Document images with source code
○ ○ ○ ○ ○
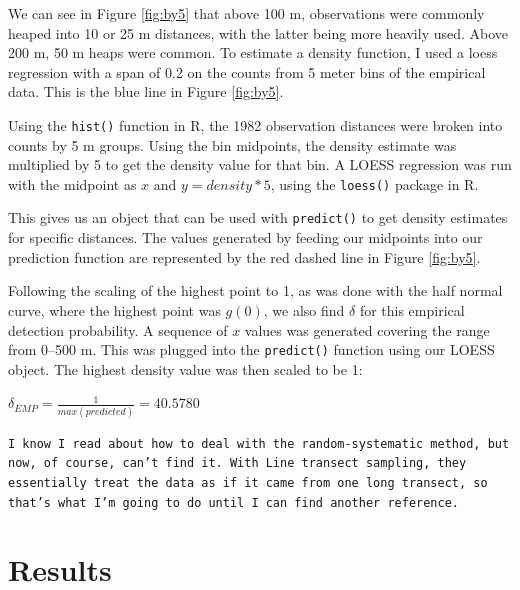\documentclass[12pt]{article}
\begin{document}
We can see in Figure \ref{fig:by5} that above 100 m, observations were commonly heaped into 10 or 25 m distances, with the latter being more heavily used. Above 200 m, 50 m heaps were common. To estimate a density function, I used a loess regression with a span of 0.2 on the counts from 5 meter bins of the empirical data. This is the blue line in Figure \ref{fig:by5}. 

Using the \texttt{hist()} function in R, the 1982 observation distances were broken into counts by 5 m groups. Using the bin midpoints, the density estimate was multiplied by 5 to get the density value for that bin. A LOESS regression was run with the midpoint as $x$ and $y=density*5$, using the \texttt{loess()} package in R.

This gives us an object that can be used with \texttt{predict()} to get density estimates for specific distances. The values generated by feeding our midpoints into our prediction function are represented by the red dashed line in Figure \ref{fig:by5}. 

Following the scaling of the highest point to 1, as was done with the half normal curve, where the highest point was $g(0)$, we also find $\delta$ for this empirical detection probability. A sequence of $x$ values was generated covering the range from 0--500 m. This was plugged into the \texttt{predict()} function using our LOESS object. The highest density value was then scaled to be 1:

$\delta_{EMP}=\frac{1}{max(predicted)}=40.5780$ 

\texttt{I know I read about how to deal with the random-systematic method, but now, of course, can't find it. With Line transect sampling, they essentially treat the data as if it came from one long transect, so that's what I'm going to do until I can find another reference.}

\section{Results}
\end{document}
○ ○ ○ ○ ○
Set down again, word for word, the stretch of records from the line with "package in R." to the line with "This gives us", both of those lines included.

• _Output of the exercise_
Using the \texttt{hist()} function in R, the 1982 observation distances were broken into counts by 5 m groups. Using the bin midpoints, the density estimate was multiplied by 5 to get the density value for that bin. A LOESS regression was run with the midpoint as $x$ and $y=density*5$, using the \texttt{loess()} package in R.

This gives us an object that can be used with \texttt{predict()} to get density estimates for specific distances. The values generated by feeding our midpoints into our prediction function are represented by the red dashed line in Figure \ref{fig:by5}. 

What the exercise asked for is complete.